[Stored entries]
• • • • •

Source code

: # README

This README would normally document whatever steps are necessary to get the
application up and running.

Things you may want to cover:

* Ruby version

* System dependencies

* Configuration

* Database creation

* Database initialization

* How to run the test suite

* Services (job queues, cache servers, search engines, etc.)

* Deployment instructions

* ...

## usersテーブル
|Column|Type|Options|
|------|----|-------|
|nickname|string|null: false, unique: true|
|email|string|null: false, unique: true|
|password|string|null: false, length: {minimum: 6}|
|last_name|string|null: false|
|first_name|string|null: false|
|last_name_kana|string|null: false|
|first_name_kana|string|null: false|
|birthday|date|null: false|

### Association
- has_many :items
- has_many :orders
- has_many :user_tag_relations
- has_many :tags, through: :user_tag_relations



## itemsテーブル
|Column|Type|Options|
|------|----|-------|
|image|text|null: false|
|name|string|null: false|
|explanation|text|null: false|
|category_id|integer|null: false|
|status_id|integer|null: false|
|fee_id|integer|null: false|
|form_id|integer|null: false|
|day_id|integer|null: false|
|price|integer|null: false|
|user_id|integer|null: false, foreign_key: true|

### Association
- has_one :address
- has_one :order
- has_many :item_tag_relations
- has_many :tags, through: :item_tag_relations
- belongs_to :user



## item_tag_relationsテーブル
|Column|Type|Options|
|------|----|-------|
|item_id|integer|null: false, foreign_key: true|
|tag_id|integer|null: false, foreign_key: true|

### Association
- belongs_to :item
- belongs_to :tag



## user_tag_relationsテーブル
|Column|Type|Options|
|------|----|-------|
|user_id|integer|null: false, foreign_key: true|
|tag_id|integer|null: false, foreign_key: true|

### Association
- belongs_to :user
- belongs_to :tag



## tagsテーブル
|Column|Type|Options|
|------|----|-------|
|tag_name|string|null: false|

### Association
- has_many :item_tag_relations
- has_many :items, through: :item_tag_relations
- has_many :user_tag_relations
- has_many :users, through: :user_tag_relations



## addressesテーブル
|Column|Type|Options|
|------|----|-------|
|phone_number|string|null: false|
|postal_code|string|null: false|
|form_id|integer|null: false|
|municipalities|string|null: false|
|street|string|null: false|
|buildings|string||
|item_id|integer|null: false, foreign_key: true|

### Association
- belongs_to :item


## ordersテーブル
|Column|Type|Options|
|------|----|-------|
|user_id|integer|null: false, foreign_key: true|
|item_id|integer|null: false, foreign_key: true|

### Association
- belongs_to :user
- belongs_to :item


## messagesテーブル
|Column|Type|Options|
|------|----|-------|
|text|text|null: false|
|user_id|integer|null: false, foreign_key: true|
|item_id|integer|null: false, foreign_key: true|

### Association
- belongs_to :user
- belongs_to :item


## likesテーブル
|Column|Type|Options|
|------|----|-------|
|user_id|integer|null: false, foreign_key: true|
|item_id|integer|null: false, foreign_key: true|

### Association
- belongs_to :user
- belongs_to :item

• • • • •

Work order ->
When you output the entries, keep every line exactly as it appears above.

Answer area ->
Source code

: # README

This README would normally document whatever steps are necessary to get the
application up and running.

Things you may want to cover:

* Ruby version

* System dependencies

* Configuration

* Database creation

* Database initialization

* How to run the test suite

* Services (job queues, cache servers, search engines, etc.)

* Deployment instructions

* ...

## usersテーブル
|Column|Type|Options|
|------|----|-------|
|nickname|string|null: false, unique: true|
|email|string|null: false, unique: true|
|password|string|null: false, length: {minimum: 6}|
|last_name|string|null: false|
|first_name|string|null: false|
|last_name_kana|string|null: false|
|first_name_kana|string|null: false|
|birthday|date|null: false|

### Association
- has_many :items
- has_many :orders
- has_many :user_tag_relations
- has_many :tags, through: :user_tag_relations



## itemsテーブル
|Column|Type|Options|
|------|----|-------|
|image|text|null: false|
|name|string|null: false|
|explanation|text|null: false|
|category_id|integer|null: false|
|status_id|integer|null: false|
|fee_id|integer|null: false|
|form_id|integer|null: false|
|day_id|integer|null: false|
|price|integer|null: false|
|user_id|integer|null: false, foreign_key: true|

### Association
- has_one :address
- has_one :order
- has_many :item_tag_relations
- has_many :tags, through: :item_tag_relations
- belongs_to :user



## item_tag_relationsテーブル
|Column|Type|Options|
|------|----|-------|
|item_id|integer|null: false, foreign_key: true|
|tag_id|integer|null: false, foreign_key: true|

### Association
- belongs_to :item
- belongs_to :tag



## user_tag_relationsテーブル
|Column|Type|Options|
|------|----|-------|
|user_id|integer|null: false, foreign_key: true|
|tag_id|integer|null: false, foreign_key: true|

### Association
- belongs_to :user
- belongs_to :tag



## tagsテーブル
|Column|Type|Options|
|------|----|-------|
|tag_name|string|null: false|

### Association
- has_many :item_tag_relations
- has_many :items, through: :item_tag_relations
- has_many :user_tag_relations
- has_many :users, through: :user_tag_relations



## addressesテーブル
|Column|Type|Options|
|------|----|-------|
|phone_number|string|null: false|
|postal_code|string|null: false|
|form_id|integer|null: false|
|municipalities|string|null: false|
|street|string|null: false|
|buildings|string||
|item_id|integer|null: false, foreign_key: true|

### Association
- belongs_to :item


## ordersテーブル
|Column|Type|Options|
|------|----|-------|
|user_id|integer|null: false, foreign_key: true|
|item_id|integer|null: false, foreign_key: true|

### Association
- belongs_to :user
- belongs_to :item


## messagesテーブル
|Column|Type|Options|
|------|----|-------|
|text|text|null: false|
|user_id|integer|null: false, foreign_key: true|
|item_id|integer|null: false, foreign_key: true|

### Association
- belongs_to :user
- belongs_to :item


## likesテーブル
|Column|Type|Options|
|------|----|-------|
|user_id|integer|null: false, foreign_key: true|
|item_id|integer|null: false, foreign_key: true|

### Association
- belongs_to :user
- belongs_to :item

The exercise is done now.